The series, created by writers Anna Bache-Wiig and Siv Rajendram Eliassen, opens with Aksel's surprising homecoming. Two decades earlier, he had been convicted of murdering his 18-year-old girlfriend Karine Hansteen—but acquitted based on testimony from Tonje Sandvik, a crucial witness. Now, as a successful businessman fresh from Hong Kong and Kuala Lumpur, Aksel invests in a struggling solar panel company. The company's owner? Karine's mother, Eva Hansteen. The collision between Aksel's new wealth and the town's unresolved grief sets the stage for a psychological thriller that cuts far deeper than a simple murder mystery.
Nicolai Cleve Broch delivers a commanding performance as Aksel, portraying a man caught between reinvention and reckoning. Synnøve Macody Lund anchors the narrative as Tonje, the woman whose testimony once saved—or condemned—him, depending on whose version of the truth you believe.

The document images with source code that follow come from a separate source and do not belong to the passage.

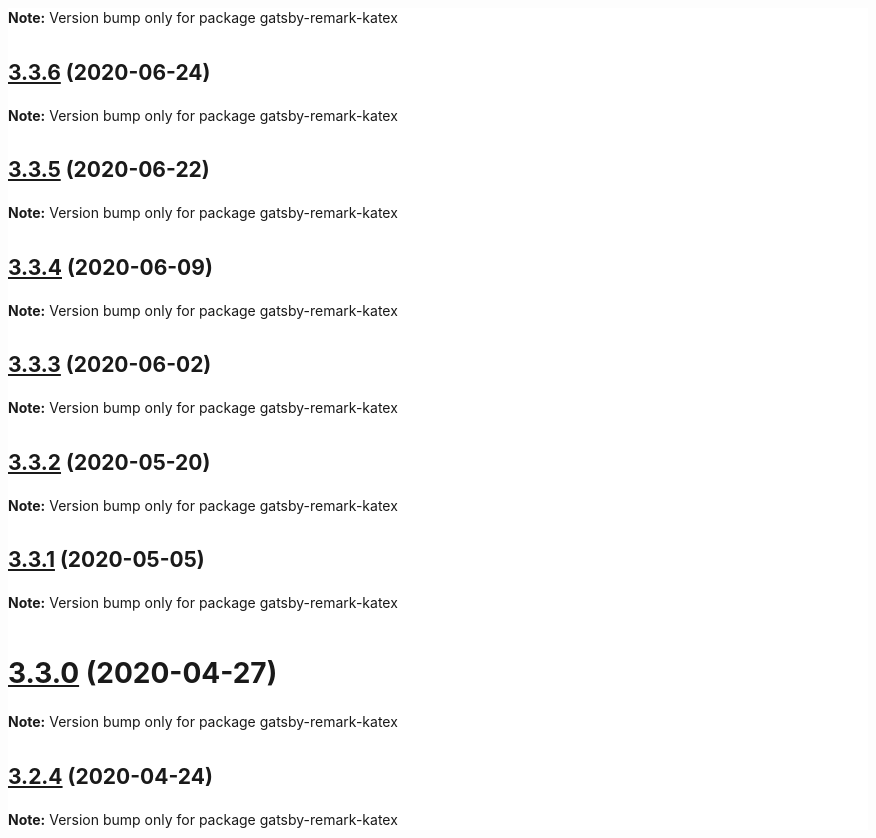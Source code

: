 **Note:** Version bump only for package gatsby-remark-katex

## [3.3.6](https://github.com/gatsbyjs/gatsby/compare/gatsby-remark-katex@3.3.5...gatsby-remark-katex@3.3.6) (2020-06-24)

**Note:** Version bump only for package gatsby-remark-katex

## [3.3.5](https://github.com/gatsbyjs/gatsby/compare/gatsby-remark-katex@3.3.4...gatsby-remark-katex@3.3.5) (2020-06-22)

**Note:** Version bump only for package gatsby-remark-katex

## [3.3.4](https://github.com/gatsbyjs/gatsby/compare/gatsby-remark-katex@3.3.3...gatsby-remark-katex@3.3.4) (2020-06-09)

**Note:** Version bump only for package gatsby-remark-katex

## [3.3.3](https://github.com/gatsbyjs/gatsby/compare/gatsby-remark-katex@3.3.2...gatsby-remark-katex@3.3.3) (2020-06-02)

**Note:** Version bump only for package gatsby-remark-katex

## [3.3.2](https://github.com/gatsbyjs/gatsby/compare/gatsby-remark-katex@3.3.1...gatsby-remark-katex@3.3.2) (2020-05-20)

**Note:** Version bump only for package gatsby-remark-katex

## [3.3.1](https://github.com/gatsbyjs/gatsby/compare/gatsby-remark-katex@3.3.0...gatsby-remark-katex@3.3.1) (2020-05-05)

**Note:** Version bump only for package gatsby-remark-katex

# [3.3.0](https://github.com/gatsbyjs/gatsby/compare/gatsby-remark-katex@3.2.4...gatsby-remark-katex@3.3.0) (2020-04-27)

**Note:** Version bump only for package gatsby-remark-katex

## [3.2.4](https://github.com/gatsbyjs/gatsby/compare/gatsby-remark-katex@3.2.3...gatsby-remark-katex@3.2.4) (2020-04-24)

**Note:** Version bump only for package gatsby-remark-katex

The supporting cast, including Lena Endre, rounds out a tightly woven ensemble that captures the suffocating atmosphere of small-town secrets.
Produced by Miso Film Norway and Denmark, with support from the Nordic Film & TV Fund, Frikjent was distributed internationally by Fremantle Media International—a reach that reflected confidence in the material from day one. That confidence paid off spectacularly. The premiere episode drew 660,000 viewers on TV2 Norway, setting a drama viewing record for the network. When the series aired in Sweden on SVT1 in May 2015, it reached 1,038,000 viewers with a 30.5% share—the highest-rated Nordic series in five years at the time.